City OK’s contract for road extension, pickleball courts
Published 11:28 am Tuesday, January 26, 2021
The Board of Mayor and Aldermen Monday approved two items expected to enhance Halls Ferry Park. In unanimous votes, the board approved contracts for the construction of new pickleball courts and the construction of a road extension leading into Halls Ferry Park off of Halls Ferry Road.
The board awarded the bid for the Halls Ferry Road extension to Theobald Construction of Vicksburg, which was the low bidder on the project with $185,125, the lowest of four bids submitted for the work. All four bids were under the project’s estimated $300,000 cost.
Other contractors submitting bids were Central Asphalt of Vicksburg, $227,504; Fordice Construction of Vicksburg, $262,938; and Hemphill Construction of Florence, $231,975.
Mayor George Flaggs Jr. said city officials have resolved several concerns of businesses along the route about the street, clearing the way for the project.
“My main concern early on was that the new road would in someway block access to our drive-through, which since COVID started, makes up about 80 percent of our business,” Caffe Paradiso owner Julie Ford said. “When we get busy, the line wraps all the way up to the nearby building.”
Ford said she had not seen the new design for the road but was pleased to know that her concerns had been addressed by the city.
“As long as my customers and delivery drivers still have access then this is a win-win,” Ford said.
The board in August approved a $14,000 contract with Allen & Hoshall Engineers of Jackson to design the project known as the “Halls Ferry Park Road Extension.”
Presently, the dead-end road intersects with Halls Ferry Road and runs between Chick-fil-A on the road’s north side and Starbuck’s Coffee. Under the project, the road will be extended from its intersection with Halls Ferry Road to the park.
City officials acquired the right of way to extend the road, which is south of the Halls Ferry/Pemberton Square Boulevard intersection. Under the agreement with the city, the engineers designed an asphalt road to the park and also enlarged the entrance to Fire Station No. 8.

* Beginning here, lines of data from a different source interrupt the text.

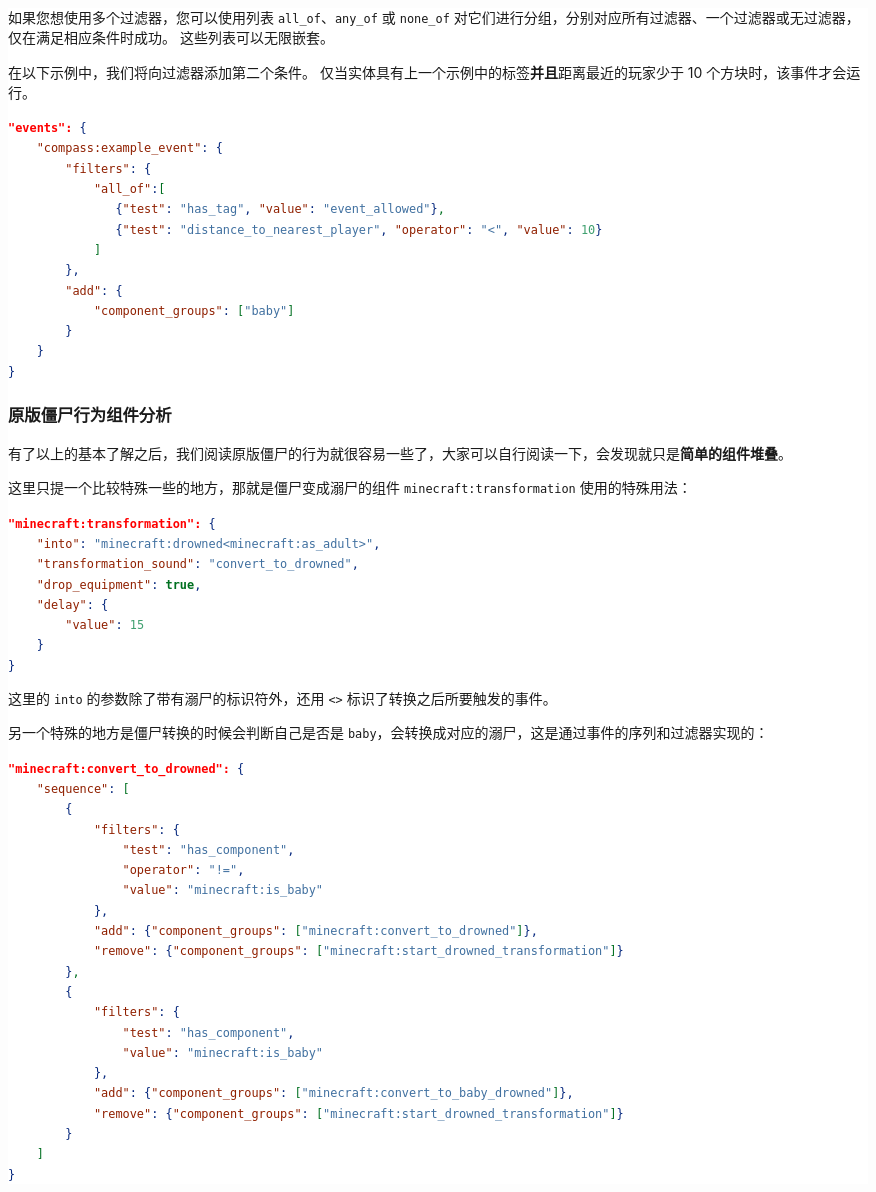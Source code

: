 如果您想使用多个过滤器，您可以使用列表 `all_of`、`any_of` 或 `none_of` 对它们进行分组，分别对应所有过滤器、一个过滤器或无过滤器，仅在满足相应条件时成功。 这些列表可以无限嵌套。

在以下示例中，我们将向过滤器添加第二个条件。 仅当实体具有上一个示例中的标签**并且**距离最近的玩家少于 10 个方块时，该事件才会运行。

```json
"events": {
    "compass:example_event": {
        "filters": {
            "all_of":[
               {"test": "has_tag", "value": "event_allowed"},
               {"test": "distance_to_nearest_player", "operator": "<", "value": 10}
            ]
        },
        "add": {
            "component_groups": ["baby"]
        }
    }
}
```

### 原版僵尸行为组件分析

有了以上的基本了解之后，我们阅读原版僵尸的行为就很容易一些了，大家可以自行阅读一下，会发现就只是**简单的组件堆叠**。

这里只提一个比较特殊一些的地方，那就是僵尸变成溺尸的组件 `minecraft:transformation` 使用的特殊用法：

```json
"minecraft:transformation": {
    "into": "minecraft:drowned<minecraft:as_adult>",
    "transformation_sound": "convert_to_drowned",
    "drop_equipment": true,
    "delay": {
        "value": 15
    }
}
```

这里的 `into` 的参数除了带有溺尸的标识符外，还用 `<>` 标识了转换之后所要触发的事件。

另一个特殊的地方是僵尸转换的时候会判断自己是否是 `baby`，会转换成对应的溺尸，这是通过事件的序列和过滤器实现的：

```json
"minecraft:convert_to_drowned": {
    "sequence": [
        {
            "filters": {
                "test": "has_component",
                "operator": "!=",
                "value": "minecraft:is_baby"
            },
            "add": {"component_groups": ["minecraft:convert_to_drowned"]},
            "remove": {"component_groups": ["minecraft:start_drowned_transformation"]}
        },
        {
            "filters": {
                "test": "has_component",
                "value": "minecraft:is_baby"
            },
            "add": {"component_groups": ["minecraft:convert_to_baby_drowned"]},
            "remove": {"component_groups": ["minecraft:start_drowned_transformation"]}
        }
    ]
}
```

Theobald Construction was the contractor on the parking lot project for MCITy, Flaggs said.
The extension, he said, “Should take a lot of that traffic off Halls Ferry by that light, both ways. That’s a progressive move for this city.”
South Ward Alderman Alex Monsour, who is over the city’s recreation department, said the road will enter the park at the pickleball courts, which will be built on the former site of the ladies’ softball field.
The board authorized Flaggs to execute the city’s contract with Quality Court Industries of Baton Rouge, La., to build the courts.
Quality Court bid $253,676 to do the work. The bid was the lowest of four bids submitted for the project, which was rebid in October after the initial bids for the courts in September came in over the $278,000 budget for the project. The project was also redesigned to help reduce its cost.
Pickleball is a game played with a paddle and a plastic ball with holes that employs the elements of tennis, Ping-Pong and badminton. It is played both indoors or outdoors on a badminton-sized court and with a slightly modified tennis net.
The sport has become popular with many residents, who play at several local gymnasiums and on the Halls Ferry tennis courts, where the pickleball courts are lined off using tape.
But the tape was damaging the tennis courts and threatening the potential to host the U.S. Tennis Association-sanctioned tennis tournaments at the tennis complex, Monsour said in September.
City officials initially planned to build the pickleball courts adjacent to the tennis complex, but problems with the proposed site forced the courts’ relocation to the ladies softball field at Halls Ferry.
“We’ve gone through the proper process and it’s taken a little while and we’re using the bond money that was allocated in 2015,” Monsour said. “I am trying to get Halls Ferry Park accessible to every age group and every sport that we possibly can to increase tourism, tournaments and also for the quality of life for everyone in Vicksburg.”
Monsour said Quality Court Industries is expected to start construction by mid-February.